Она разложила на могиле шанежки, конфеты, горсть вишни высыпала и все это сделала потихоньку и отвернулась от меня. Стала что-то шептать. И я чувствовал, что она опять боится меня. Потом обошла вокруг могилы, наверх песку добавила, (прямо ладонями наскребла, потом отломила у ближней сосны две ветки, положила по краям холмика. Я сидел молча, стараясь даже не дышать, чтоб не спугнуть ее.

— Все сойдем туда, и грехи с нами, — сказала про себя Нюра и стала дышать в нос и посапывать.

— Какие у тебя грехи? — вырвалось у меня, и сразу же пожалел об этом. Она усмехнулась, всего меня оглядела.

— У всех есть. И у тебя, поди, есть, — ответила спокойно и сразу заговорила снова, уже волнуясь и вздрагивая всем лицом. — Ну пусть бога нет, согласна. Но человек-то есть. Чем нам не бог? Еще какой бог! И обижать его не надо. И забывать не надо...

— А что делать с ним? — засмеялся я.

— Любить, вот что. Сколько он вынес, сколько народов спас наш человек! Таку войну прошел! Всем войнам война.

— А можно так, чтоб не обижать?..

— Да надо бы. У меня вот не вышло, — сказала она раздумчиво, опять присела со мной и стала камешек на ладони подкидывать.

— Не наговаривай на себя. Не такая ты. Не поверю, — попробовал я ее утешить, но она бессильно отмахнулась и затянула на голове платок. И сказала с горькой безнадежностью: — Нет, сынок, я кругом виновата. И особо перед Ваней.

— Тебя послушай...

— А ты не слушай — запоминай... Была бы война сейчас, я б тоже за Ваней пошла, за народ бы погибла. Само хорошее за народ погибнуть... А ты погиб бы?

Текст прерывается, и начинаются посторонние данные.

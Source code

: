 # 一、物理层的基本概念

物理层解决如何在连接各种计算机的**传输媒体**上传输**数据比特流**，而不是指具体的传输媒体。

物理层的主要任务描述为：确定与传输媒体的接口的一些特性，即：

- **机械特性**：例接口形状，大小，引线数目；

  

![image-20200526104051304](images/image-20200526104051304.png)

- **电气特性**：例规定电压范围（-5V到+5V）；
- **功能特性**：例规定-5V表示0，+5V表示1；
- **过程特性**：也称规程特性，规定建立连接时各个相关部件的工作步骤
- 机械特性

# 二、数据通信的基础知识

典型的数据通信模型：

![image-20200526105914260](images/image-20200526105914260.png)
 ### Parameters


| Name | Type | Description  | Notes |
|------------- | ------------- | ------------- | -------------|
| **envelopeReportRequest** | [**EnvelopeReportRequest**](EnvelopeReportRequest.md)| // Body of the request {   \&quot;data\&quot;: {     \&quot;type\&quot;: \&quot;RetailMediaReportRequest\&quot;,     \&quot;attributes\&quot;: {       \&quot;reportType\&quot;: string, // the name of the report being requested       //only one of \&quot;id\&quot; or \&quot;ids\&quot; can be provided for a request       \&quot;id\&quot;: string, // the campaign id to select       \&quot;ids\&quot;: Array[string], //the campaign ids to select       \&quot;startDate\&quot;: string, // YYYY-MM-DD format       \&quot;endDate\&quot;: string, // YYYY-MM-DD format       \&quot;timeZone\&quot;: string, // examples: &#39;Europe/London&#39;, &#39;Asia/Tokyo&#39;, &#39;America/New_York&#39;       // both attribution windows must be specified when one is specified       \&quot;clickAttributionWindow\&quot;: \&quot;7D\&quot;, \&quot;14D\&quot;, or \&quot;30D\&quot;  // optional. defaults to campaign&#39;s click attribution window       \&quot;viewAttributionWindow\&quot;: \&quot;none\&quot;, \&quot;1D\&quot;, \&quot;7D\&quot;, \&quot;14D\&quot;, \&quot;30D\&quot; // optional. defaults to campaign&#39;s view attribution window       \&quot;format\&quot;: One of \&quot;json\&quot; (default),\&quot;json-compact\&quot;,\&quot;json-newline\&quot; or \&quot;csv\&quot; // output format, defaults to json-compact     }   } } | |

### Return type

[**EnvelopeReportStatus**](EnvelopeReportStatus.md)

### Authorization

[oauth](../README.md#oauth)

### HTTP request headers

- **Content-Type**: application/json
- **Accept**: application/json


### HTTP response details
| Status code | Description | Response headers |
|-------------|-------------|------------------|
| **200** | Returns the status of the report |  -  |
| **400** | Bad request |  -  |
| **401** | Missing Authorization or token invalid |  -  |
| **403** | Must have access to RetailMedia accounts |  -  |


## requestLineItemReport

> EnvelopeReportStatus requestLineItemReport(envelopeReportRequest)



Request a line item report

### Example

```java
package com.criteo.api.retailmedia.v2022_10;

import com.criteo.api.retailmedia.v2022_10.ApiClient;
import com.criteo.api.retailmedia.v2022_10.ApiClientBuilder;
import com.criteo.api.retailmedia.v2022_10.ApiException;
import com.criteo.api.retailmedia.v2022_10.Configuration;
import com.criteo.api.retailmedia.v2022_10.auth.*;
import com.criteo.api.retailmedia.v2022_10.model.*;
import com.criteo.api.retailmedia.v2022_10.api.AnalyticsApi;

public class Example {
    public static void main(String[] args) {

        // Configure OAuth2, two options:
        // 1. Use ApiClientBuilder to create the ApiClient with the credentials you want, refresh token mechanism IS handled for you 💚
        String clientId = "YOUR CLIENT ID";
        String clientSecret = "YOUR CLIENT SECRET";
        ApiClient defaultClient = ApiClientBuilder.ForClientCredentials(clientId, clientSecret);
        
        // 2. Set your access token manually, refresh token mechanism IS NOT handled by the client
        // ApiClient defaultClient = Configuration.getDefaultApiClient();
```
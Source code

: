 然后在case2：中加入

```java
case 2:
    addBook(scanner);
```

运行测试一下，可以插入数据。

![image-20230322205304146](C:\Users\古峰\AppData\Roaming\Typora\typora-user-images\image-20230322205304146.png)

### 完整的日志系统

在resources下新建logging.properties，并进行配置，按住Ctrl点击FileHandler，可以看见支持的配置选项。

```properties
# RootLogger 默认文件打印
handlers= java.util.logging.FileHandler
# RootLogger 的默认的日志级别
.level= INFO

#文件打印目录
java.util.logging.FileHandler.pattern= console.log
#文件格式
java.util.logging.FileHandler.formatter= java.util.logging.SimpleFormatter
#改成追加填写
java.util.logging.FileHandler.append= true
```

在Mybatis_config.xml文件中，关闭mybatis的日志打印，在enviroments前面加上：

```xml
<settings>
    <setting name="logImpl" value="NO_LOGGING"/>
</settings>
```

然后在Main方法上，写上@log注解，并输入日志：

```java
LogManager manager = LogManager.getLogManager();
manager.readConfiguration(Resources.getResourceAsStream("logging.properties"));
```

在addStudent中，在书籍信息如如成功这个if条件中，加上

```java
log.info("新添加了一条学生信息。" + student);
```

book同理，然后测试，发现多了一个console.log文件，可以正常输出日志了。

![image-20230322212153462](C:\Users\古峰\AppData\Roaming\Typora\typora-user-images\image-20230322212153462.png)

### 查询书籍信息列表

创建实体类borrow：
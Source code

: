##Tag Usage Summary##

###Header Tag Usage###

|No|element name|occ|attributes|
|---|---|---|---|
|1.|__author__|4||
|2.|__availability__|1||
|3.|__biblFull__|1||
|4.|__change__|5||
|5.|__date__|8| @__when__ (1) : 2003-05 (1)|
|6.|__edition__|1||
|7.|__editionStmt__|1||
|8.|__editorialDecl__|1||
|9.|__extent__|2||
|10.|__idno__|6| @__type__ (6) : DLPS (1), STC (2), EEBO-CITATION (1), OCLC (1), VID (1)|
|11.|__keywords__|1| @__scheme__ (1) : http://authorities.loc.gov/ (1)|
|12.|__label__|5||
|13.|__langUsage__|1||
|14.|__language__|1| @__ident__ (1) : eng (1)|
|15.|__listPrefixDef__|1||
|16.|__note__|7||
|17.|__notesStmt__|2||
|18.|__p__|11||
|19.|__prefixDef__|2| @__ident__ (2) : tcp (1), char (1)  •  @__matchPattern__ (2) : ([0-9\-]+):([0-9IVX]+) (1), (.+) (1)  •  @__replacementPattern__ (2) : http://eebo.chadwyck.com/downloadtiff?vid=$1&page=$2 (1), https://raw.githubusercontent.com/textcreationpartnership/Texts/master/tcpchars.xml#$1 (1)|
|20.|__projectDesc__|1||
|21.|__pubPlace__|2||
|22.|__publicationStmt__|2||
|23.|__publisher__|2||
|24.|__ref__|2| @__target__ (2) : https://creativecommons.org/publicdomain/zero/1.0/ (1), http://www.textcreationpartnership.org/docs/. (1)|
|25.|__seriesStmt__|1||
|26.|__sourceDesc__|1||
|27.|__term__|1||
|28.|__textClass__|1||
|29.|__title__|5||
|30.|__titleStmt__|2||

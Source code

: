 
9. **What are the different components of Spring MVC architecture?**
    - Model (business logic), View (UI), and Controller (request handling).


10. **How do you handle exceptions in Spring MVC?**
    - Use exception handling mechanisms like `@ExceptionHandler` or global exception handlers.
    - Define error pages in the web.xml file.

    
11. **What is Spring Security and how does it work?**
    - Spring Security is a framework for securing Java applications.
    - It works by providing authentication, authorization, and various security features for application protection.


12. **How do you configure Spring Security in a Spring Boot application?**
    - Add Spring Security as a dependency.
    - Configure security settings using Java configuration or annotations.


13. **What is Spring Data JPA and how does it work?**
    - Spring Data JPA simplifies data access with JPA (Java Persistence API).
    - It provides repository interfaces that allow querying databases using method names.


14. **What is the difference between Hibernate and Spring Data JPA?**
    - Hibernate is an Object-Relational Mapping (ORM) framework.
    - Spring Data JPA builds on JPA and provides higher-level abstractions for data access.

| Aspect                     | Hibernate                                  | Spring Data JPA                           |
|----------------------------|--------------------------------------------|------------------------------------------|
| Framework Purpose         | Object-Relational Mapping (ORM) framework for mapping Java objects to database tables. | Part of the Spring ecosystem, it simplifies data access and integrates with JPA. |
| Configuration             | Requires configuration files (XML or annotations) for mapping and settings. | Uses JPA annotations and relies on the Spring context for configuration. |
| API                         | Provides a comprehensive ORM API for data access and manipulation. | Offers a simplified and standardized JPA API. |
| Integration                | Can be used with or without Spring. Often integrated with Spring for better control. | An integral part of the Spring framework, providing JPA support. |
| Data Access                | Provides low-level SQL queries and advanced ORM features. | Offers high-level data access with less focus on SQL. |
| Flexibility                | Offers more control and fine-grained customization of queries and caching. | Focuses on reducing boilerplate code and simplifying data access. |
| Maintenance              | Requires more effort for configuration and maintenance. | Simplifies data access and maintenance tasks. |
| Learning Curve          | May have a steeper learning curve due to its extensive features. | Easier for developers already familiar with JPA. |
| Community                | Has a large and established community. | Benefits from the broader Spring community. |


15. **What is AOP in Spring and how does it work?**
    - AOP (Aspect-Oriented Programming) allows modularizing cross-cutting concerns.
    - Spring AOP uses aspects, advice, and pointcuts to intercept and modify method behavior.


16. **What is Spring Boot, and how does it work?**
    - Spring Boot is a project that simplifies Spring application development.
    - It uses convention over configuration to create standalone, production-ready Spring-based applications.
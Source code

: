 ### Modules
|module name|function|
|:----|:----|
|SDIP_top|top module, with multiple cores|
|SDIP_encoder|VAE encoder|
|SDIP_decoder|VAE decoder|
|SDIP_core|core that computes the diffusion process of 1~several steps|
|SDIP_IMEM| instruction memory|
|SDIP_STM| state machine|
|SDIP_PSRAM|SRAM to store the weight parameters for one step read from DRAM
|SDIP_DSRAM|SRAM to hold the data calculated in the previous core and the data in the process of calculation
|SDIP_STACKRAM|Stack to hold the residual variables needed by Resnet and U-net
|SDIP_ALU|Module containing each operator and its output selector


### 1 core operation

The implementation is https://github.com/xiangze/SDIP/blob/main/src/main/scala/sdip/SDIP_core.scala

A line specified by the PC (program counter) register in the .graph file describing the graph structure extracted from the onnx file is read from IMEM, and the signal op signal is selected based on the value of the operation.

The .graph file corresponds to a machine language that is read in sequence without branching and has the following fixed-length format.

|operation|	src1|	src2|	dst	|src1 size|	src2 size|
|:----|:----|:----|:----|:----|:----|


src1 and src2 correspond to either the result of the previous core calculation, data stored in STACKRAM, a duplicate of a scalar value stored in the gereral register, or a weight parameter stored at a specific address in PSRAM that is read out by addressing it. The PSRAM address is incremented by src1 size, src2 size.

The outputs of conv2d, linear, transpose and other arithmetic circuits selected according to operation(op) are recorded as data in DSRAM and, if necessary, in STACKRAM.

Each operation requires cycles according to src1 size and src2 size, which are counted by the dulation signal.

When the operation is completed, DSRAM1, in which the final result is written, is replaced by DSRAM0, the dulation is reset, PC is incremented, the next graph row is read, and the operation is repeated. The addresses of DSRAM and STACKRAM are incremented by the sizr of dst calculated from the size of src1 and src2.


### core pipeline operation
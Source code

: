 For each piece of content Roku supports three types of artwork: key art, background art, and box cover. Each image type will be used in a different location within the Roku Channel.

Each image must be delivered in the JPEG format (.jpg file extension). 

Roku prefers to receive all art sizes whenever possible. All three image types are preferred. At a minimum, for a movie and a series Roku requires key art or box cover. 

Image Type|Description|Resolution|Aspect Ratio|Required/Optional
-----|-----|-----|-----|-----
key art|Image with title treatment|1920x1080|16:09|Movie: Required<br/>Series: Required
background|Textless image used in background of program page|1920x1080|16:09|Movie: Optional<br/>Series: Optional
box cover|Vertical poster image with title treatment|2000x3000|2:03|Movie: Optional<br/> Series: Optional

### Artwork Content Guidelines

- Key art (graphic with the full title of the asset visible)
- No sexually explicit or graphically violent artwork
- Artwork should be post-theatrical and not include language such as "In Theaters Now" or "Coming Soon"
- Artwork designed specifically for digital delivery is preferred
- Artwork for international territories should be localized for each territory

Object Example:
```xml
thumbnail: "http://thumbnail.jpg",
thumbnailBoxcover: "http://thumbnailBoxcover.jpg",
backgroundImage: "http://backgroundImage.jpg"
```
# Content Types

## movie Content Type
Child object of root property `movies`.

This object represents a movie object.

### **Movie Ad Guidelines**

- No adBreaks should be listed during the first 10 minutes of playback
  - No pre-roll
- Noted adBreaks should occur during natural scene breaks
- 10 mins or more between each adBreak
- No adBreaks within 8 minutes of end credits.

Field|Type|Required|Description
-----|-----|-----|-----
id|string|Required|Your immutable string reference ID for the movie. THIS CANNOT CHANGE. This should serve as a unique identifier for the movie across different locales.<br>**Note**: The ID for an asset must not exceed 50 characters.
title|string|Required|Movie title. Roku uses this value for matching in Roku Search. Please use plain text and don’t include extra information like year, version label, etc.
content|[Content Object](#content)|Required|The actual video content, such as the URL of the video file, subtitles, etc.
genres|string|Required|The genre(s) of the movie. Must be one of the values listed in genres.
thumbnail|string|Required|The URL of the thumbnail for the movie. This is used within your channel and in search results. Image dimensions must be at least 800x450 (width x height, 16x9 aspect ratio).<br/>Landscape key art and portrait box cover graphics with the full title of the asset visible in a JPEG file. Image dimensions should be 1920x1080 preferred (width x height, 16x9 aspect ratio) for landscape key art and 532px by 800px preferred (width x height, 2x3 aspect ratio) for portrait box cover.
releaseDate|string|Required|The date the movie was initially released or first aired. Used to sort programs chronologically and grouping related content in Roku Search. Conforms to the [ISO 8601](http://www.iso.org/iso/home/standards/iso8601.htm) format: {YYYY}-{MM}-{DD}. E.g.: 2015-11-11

— Ну что ты? Прямо в горло залазишь.

— Ну, прости, прости — попытала. Только быват — иной по косым переулочкам ладит. И рассуждаете нынче много. Слов-то не жалко?

— Ну разошлась! — сорвалось у меня злобное, но она как бы не слышала, задумалась, видно.

И вдруг обернулась ко мне резко, нетерпеливо:

— А Ванечка в первый же день войны пошел в военкомат. Война застала его уже в городе. А потом еще домой в деревню приехал... — она замолчала на миг и стала оглядываться, по-птичьи вытянув шею. — Кажись, кто-то ходит, аха? — Она взглянула на меня испуганными глазами и дотронулась до плеча: — Посмотри-ко, Васяня, что-то жутковато мне, — а голос глухой, изменившийся, даже меня напугала. Еще посидели немного и, видно, отошла, успокоилась. Но когда я опять посмотрел на нее, то не увидел лица. Она зажала его ладонями. И опять у меня не нашлось никакого слова. Вверху призывно кричали птицы, собираясь в дорогу, и я радовался их свободе.